(Dataset excerpts)
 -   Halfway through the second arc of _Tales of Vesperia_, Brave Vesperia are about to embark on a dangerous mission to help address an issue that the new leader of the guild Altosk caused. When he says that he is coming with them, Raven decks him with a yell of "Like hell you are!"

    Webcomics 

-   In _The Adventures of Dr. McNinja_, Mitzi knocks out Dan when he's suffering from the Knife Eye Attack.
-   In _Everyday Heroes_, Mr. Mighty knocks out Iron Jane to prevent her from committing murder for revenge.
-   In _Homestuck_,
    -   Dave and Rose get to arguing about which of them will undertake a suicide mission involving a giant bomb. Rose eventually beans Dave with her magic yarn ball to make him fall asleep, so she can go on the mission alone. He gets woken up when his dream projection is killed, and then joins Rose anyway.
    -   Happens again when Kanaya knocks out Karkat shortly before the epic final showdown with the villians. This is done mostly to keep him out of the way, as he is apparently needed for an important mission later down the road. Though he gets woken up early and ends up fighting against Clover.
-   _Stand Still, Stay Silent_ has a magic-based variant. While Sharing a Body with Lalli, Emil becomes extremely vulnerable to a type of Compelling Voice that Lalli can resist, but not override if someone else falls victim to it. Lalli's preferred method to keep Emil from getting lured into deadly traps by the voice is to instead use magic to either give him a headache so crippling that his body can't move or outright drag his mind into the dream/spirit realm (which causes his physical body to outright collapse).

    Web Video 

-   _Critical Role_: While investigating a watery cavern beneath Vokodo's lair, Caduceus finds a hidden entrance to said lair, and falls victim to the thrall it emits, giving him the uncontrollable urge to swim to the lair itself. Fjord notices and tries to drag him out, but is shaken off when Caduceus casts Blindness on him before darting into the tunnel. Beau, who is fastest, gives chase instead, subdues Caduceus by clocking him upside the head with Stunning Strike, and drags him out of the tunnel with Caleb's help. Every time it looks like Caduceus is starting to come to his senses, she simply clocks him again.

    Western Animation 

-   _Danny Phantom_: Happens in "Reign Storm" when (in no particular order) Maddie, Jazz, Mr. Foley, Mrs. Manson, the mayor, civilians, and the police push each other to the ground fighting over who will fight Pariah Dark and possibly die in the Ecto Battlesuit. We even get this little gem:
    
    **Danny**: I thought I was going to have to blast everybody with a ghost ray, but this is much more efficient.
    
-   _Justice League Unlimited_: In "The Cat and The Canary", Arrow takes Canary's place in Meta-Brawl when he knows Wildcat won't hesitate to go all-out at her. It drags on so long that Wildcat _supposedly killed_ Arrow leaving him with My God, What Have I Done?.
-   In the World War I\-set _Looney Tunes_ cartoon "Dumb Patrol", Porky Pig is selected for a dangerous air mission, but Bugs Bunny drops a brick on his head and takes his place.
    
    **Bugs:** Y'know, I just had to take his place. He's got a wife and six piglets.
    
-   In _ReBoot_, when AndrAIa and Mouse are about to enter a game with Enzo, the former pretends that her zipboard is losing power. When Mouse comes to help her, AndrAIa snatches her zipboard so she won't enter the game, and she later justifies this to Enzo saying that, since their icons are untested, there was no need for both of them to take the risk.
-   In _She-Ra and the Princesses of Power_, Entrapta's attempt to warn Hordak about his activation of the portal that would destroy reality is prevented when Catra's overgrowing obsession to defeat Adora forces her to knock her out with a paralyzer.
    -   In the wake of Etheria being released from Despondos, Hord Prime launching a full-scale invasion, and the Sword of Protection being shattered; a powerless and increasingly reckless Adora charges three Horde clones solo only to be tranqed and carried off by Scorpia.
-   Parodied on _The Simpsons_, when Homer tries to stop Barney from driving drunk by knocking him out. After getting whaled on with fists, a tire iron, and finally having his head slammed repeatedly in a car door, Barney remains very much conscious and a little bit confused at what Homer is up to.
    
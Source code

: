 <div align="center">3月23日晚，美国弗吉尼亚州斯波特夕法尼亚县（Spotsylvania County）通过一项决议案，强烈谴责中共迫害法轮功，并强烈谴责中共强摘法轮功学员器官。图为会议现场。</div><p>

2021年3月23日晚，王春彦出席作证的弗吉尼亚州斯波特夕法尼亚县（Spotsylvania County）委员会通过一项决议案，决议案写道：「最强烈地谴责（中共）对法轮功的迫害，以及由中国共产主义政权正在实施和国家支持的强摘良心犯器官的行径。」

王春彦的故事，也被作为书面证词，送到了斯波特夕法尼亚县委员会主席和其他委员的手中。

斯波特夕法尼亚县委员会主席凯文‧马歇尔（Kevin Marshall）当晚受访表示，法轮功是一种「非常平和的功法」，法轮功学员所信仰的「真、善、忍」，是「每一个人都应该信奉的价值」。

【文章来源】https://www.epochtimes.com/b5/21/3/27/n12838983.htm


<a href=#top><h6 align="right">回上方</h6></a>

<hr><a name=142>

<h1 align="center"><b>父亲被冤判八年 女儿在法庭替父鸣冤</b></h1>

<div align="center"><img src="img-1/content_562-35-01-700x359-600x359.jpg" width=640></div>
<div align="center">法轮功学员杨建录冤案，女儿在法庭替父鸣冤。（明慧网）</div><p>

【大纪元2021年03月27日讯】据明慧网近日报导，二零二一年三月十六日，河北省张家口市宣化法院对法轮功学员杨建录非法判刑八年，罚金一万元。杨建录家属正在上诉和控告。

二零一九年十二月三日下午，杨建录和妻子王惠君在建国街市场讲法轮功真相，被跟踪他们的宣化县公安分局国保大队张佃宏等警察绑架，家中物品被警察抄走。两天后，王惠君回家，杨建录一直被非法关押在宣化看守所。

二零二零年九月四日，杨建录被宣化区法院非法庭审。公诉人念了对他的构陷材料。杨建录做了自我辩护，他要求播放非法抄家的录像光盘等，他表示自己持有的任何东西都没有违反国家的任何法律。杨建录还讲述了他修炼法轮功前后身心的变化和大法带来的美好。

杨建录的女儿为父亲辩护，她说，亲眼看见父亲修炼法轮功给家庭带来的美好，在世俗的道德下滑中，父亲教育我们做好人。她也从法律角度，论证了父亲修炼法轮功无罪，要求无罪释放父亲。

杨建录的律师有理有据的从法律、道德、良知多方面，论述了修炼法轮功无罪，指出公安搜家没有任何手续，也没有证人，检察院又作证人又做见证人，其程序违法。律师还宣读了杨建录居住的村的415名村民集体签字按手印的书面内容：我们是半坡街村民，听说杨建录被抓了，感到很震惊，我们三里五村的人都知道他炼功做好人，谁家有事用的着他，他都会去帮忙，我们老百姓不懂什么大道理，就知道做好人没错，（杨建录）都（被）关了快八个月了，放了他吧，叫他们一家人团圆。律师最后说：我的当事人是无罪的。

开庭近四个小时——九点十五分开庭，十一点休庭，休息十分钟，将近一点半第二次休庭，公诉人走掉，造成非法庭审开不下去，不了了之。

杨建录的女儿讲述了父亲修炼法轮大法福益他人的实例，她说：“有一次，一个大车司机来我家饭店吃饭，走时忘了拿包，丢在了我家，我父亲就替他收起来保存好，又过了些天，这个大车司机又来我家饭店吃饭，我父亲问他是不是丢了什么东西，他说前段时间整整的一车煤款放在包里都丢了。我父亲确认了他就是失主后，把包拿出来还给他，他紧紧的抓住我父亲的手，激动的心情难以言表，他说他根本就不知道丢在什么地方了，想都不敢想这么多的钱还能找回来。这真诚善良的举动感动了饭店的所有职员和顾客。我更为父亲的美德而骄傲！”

▶ [TASK DESCRIPTION]: From the line that has "Phantom_: Happens in" through the line that has "Have I Done?.", copy every line exactly as it appears above, and leave out all others.

▶ [SOLVED PROBLEM]:
-   _Danny Phantom_: Happens in "Reign Storm" when (in no particular order) Maddie, Jazz, Mr. Foley, Mrs. Manson, the mayor, civilians, and the police push each other to the ground fighting over who will fight Pariah Dark and possibly die in the Ecto Battlesuit. We even get this little gem:
    
    **Danny**: I thought I was going to have to blast everybody with a ghost ray, but this is much more efficient.
    
-   _Justice League Unlimited_: In "The Cat and The Canary", Arrow takes Canary's place in Meta-Brawl when he knows Wildcat won't hesitate to go all-out at her. It drags on so long that Wildcat _supposedly killed_ Arrow leaving him with My God, What Have I Done?.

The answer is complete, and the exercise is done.